**Brief**
Your answer should be every line of the records that contains the word "integration", copied as it stands.

Collected data:
************
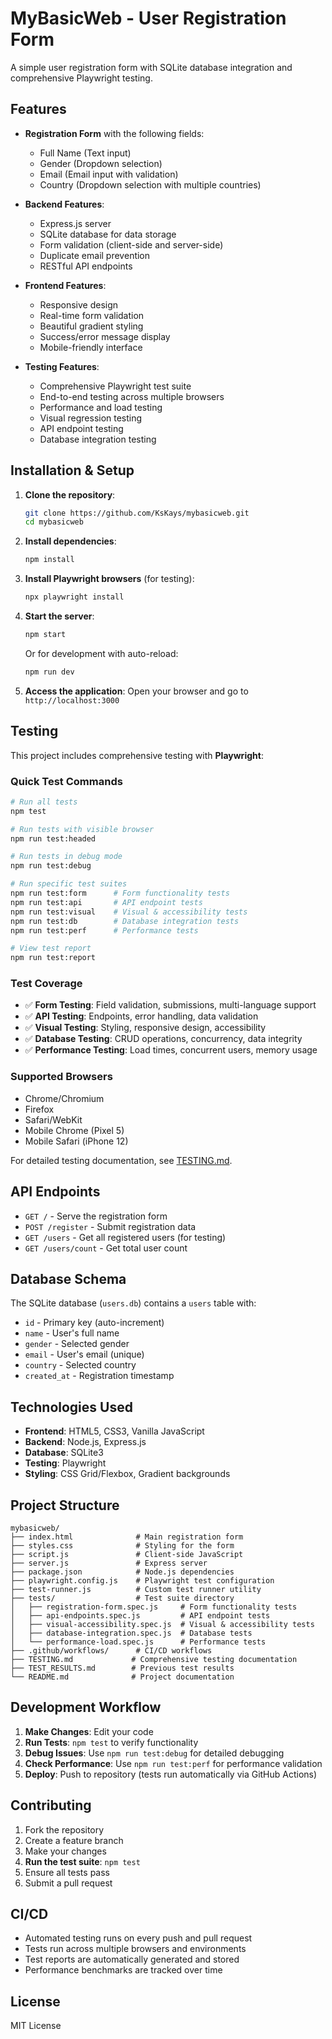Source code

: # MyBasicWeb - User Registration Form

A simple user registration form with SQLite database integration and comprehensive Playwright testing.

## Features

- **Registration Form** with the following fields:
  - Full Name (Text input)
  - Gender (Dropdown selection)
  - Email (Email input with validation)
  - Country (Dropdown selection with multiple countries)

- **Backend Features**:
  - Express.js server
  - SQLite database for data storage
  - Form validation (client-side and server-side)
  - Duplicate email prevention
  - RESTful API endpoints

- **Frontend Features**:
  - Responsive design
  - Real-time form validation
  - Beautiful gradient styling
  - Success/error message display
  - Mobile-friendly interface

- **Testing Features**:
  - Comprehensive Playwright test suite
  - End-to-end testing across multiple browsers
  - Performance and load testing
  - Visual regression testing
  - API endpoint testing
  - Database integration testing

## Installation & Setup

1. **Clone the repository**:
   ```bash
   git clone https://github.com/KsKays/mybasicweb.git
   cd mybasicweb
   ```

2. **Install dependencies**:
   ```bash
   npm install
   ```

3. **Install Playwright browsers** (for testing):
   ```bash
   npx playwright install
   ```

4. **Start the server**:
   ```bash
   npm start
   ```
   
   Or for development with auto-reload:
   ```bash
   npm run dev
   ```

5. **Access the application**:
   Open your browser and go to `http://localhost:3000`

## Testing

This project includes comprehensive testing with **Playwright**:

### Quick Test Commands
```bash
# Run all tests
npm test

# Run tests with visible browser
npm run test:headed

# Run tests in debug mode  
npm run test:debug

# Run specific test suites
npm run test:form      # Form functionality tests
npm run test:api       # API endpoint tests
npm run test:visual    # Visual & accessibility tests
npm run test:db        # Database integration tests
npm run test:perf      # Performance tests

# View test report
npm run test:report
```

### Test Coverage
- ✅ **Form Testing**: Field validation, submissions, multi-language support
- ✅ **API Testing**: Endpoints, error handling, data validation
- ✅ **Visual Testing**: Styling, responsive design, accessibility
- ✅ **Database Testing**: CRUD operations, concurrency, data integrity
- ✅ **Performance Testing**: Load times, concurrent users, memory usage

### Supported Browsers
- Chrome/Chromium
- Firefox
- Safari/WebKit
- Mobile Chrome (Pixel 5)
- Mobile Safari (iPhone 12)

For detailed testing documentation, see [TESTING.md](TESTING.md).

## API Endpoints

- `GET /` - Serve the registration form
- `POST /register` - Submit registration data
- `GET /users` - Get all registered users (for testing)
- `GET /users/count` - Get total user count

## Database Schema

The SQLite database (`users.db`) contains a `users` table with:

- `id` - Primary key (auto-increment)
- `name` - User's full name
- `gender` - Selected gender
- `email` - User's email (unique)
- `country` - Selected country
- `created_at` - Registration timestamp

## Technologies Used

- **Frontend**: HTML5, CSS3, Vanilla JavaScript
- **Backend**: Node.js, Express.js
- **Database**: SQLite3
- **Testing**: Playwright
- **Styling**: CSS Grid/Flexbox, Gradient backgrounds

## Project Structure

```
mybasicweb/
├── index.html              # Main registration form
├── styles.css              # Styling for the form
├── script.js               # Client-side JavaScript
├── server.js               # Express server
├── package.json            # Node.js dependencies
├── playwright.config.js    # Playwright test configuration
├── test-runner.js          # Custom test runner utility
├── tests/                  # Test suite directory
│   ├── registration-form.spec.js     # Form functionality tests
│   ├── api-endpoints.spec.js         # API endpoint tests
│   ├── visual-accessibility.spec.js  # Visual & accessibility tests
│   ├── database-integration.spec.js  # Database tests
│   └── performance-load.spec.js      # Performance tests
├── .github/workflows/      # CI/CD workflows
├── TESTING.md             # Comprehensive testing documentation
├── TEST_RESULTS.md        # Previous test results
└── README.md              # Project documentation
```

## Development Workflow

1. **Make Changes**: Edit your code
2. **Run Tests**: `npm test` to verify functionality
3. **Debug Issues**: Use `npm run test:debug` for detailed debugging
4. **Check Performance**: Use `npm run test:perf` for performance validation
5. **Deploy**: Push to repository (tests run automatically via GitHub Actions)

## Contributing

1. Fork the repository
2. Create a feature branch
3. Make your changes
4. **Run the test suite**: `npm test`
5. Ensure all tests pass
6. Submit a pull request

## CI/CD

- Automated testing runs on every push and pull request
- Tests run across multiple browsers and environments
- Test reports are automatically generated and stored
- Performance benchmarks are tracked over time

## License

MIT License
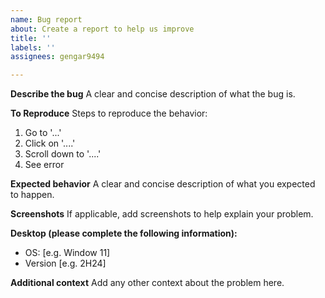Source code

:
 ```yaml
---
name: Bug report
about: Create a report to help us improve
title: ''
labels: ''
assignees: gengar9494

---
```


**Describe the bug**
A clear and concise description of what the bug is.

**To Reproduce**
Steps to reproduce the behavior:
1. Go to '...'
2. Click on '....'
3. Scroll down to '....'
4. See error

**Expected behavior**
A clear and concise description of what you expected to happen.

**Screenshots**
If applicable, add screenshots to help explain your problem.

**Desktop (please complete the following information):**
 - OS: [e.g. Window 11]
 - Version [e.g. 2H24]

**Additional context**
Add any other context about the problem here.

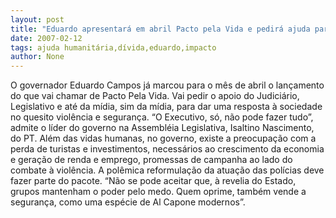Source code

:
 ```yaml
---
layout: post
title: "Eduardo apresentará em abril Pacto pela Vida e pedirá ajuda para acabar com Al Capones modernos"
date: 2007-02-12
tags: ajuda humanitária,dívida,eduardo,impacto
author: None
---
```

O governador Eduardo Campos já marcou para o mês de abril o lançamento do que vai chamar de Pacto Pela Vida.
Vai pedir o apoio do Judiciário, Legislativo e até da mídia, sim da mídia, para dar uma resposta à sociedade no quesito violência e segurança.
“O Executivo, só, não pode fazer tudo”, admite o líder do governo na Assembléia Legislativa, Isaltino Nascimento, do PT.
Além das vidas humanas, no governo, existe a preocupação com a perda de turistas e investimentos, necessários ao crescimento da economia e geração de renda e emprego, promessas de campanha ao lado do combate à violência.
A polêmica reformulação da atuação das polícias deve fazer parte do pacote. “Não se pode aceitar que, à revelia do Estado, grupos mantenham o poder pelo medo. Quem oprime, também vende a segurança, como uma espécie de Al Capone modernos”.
************
**Answer to this task**
A simple user registration form with SQLite database integration and comprehensive Playwright testing.
  - Database integration testing
npm run test:db        # Database integration tests
│   ├── database-integration.spec.js  # Database tests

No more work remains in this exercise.